Task item:
From the entries below, pull out each line where "concenated" appears.

= = = =

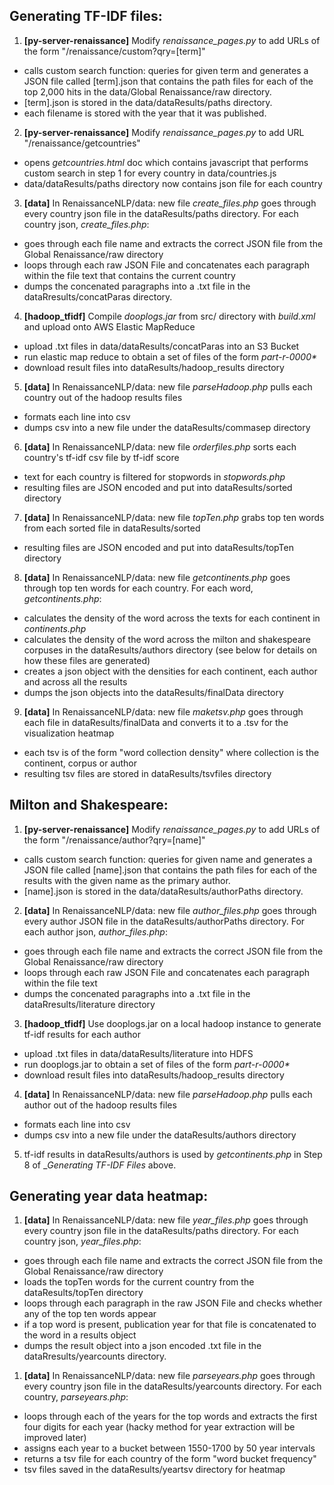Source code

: ## Generating TF-IDF files: 

1. **[py-server-renaissance]** Modify _renaissance_pages.py_ to add URLs of the form "/renaissance/custom?qry=[term]"
  - calls custom search function: queries for given term and generates a JSON file called [term].json that contains the path files for each of the top 2,000 hits in the data/Global Renaissance/raw directory.
  - [term].json is stored in the data/dataResults/paths directory.
  - each filename is stored with the year that it was published.

2. **[py-server-renaissance]** Modify _renaissance_pages.py_ to add URL "/renaissance/getcountries" 
  - opens _getcountries.html_ doc which contains javascript that performs custom search in step 1 for every country in data/countries.js
  - data/dataResults/paths directory now contains json file for each country
  
3. **[data]** In RenaissanceNLP/data: new file _create_files.php_ goes through every country json file in the dataResults/paths directory. For each country json, _create_files.php_: 
  - goes through each file name and extracts the correct JSON file from the Global Renaissance/raw directory
  - loops through each raw JSON File and concatenates each paragraph within the file text that contains the current country
  - dumps the concenated paragraphs into a .txt file in the dataRresults/concatParas directory. 

4. **[hadoop_tfidf]** Compile _dooplogs.jar_ from src/ directory with _build.xml_ and upload onto AWS Elastic MapReduce
  - upload .txt files in data/dataResults/concatParas into an S3 Bucket
  - run elastic map reduce to obtain a set of files of the form _part-r-0000*_
  - download result files into dataResults/hadoop_results directory

5. **[data]** In RenaissanceNLP/data: new file _parseHadoop.php_ pulls each country out of the hadoop results files 
  - formats each line into csv
  - dumps csv into a new file under the dataResults/commasep directory

6. **[data]** In RenaissanceNLP/data: new file _orderfiles.php_ sorts each country's tf-idf csv file by tf-idf score 
  - text for each country is filtered for stopwords in _stopwords.php_
  - resulting files are JSON encoded and put into dataResults/sorted directory
  
7. **[data]** In RenaissanceNLP/data: new file _topTen.php_ grabs top ten words from each sorted file in dataResults/sorted
  - resulting files are JSON encoded and put into dataResults/topTen directory 

8. **[data]** In RenaissanceNLP/data: new file _getcontinents.php_ goes through top ten words for each country. For each word, _getcontinents.php_:
  - calculates the density of the word across the texts for each continent in _continents.php_
  - calculates the density of the word across the milton and shakespeare corpuses in the dataResults/authors directory (see below for details on how these files are generated)
  - creates a json object with the densities for each continent, each author and across all the results
  - dumps the json objects into the dataResults/finalData directory
  
9. **[data]** In RenaissanceNLP/data: new file _maketsv.php_ goes through each file in dataResults/finalData and converts it to a .tsv for the visualization heatmap
  - each tsv is of the form "word collection  density" where collection is the continent, corpus or author
  - resulting tsv files are stored in dataResults/tsvfiles directory

## Milton and Shakespeare: 

1. **[py-server-renaissance]** Modify _renaissance_pages.py_ to add URLs of the form "/renaissance/author?qry=[name]"
  - calls custom search function: queries for given name and generates a JSON file called [name].json that contains the path files for each of the results with the given name as the primary author.
  - [name].json is stored in the data/dataResults/authorPaths directory.

2. **[data]** In RenaissanceNLP/data: new file _author_files.php_ goes through every author JSON file in the dataResults/authorPaths directory. For each author json, _author_files.php_:  
  - goes through each file name and extracts the correct JSON file from the Global Renaissance/raw directory
  - loops through each raw JSON File and concatenates each paragraph within the file text
  - dumps the concenated paragraphs into a .txt file in the dataRresults/literature directory
  
3. **[hadoop_tfidf]** Use dooplogs.jar on a local hadoop instance to generate tf-idf results for each author
  - upload .txt files in data/dataResults/literature into HDFS
  - run dooplogs.jar to obtain a set of files of the form _part-r-0000*_
  - download result files into dataResults/hadoop_results directory
  
4. **[data]** In RenaissanceNLP/data: new file _parseHadoop.php_ pulls each author out of the hadoop results files 
  - formats each line into csv
  - dumps csv into a new file under the dataResults/authors directory
  
5. tf-idf results in dataResults/authors is used by _getcontinents.php_ in Step 8 of __Generating TF-IDF Files_ above.  

## Generating year data heatmap: 

1. **[data]** In RenaissanceNLP/data: new file _year_files.php_ goes through every country json file in the dataResults/paths directory. For each country json, _year_files.php_: 
  - goes through each file name and extracts the correct JSON file from the Global Renaissance/raw directory
  - loads the topTen words for the current country from the dataResults/topTen directory
  - loops through each paragraph in the raw JSON File and checks whether any of the top ten words appear
  - if a top word is present, publication year for that file is concatenated to the word in a results object
  - dumps the result object into a json encoded .txt file in the dataRresults/yearcounts directory.

1. **[data]** In RenaissanceNLP/data: new file _parseyears.php_  goes through every country json file in the dataResults/yearcounts directory. For each country, _parseyears.php_: 
  - loops through each of the years for the top words and extracts the first four digits for each year (hacky method for year extraction will be improved later)
  - assigns each year to a bucket between 1550-1700 by 50 year intervals
  - returns a tsv file for each country of the form "word bucket  frequency"
  - tsv files saved in the dataResults/yeartsv directory for heatmap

= = = =

Your response:
  - dumps the concenated paragraphs into a .txt file in the dataRresults/concatParas directory. 
  - dumps the concenated paragraphs into a .txt file in the dataRresults/literature directory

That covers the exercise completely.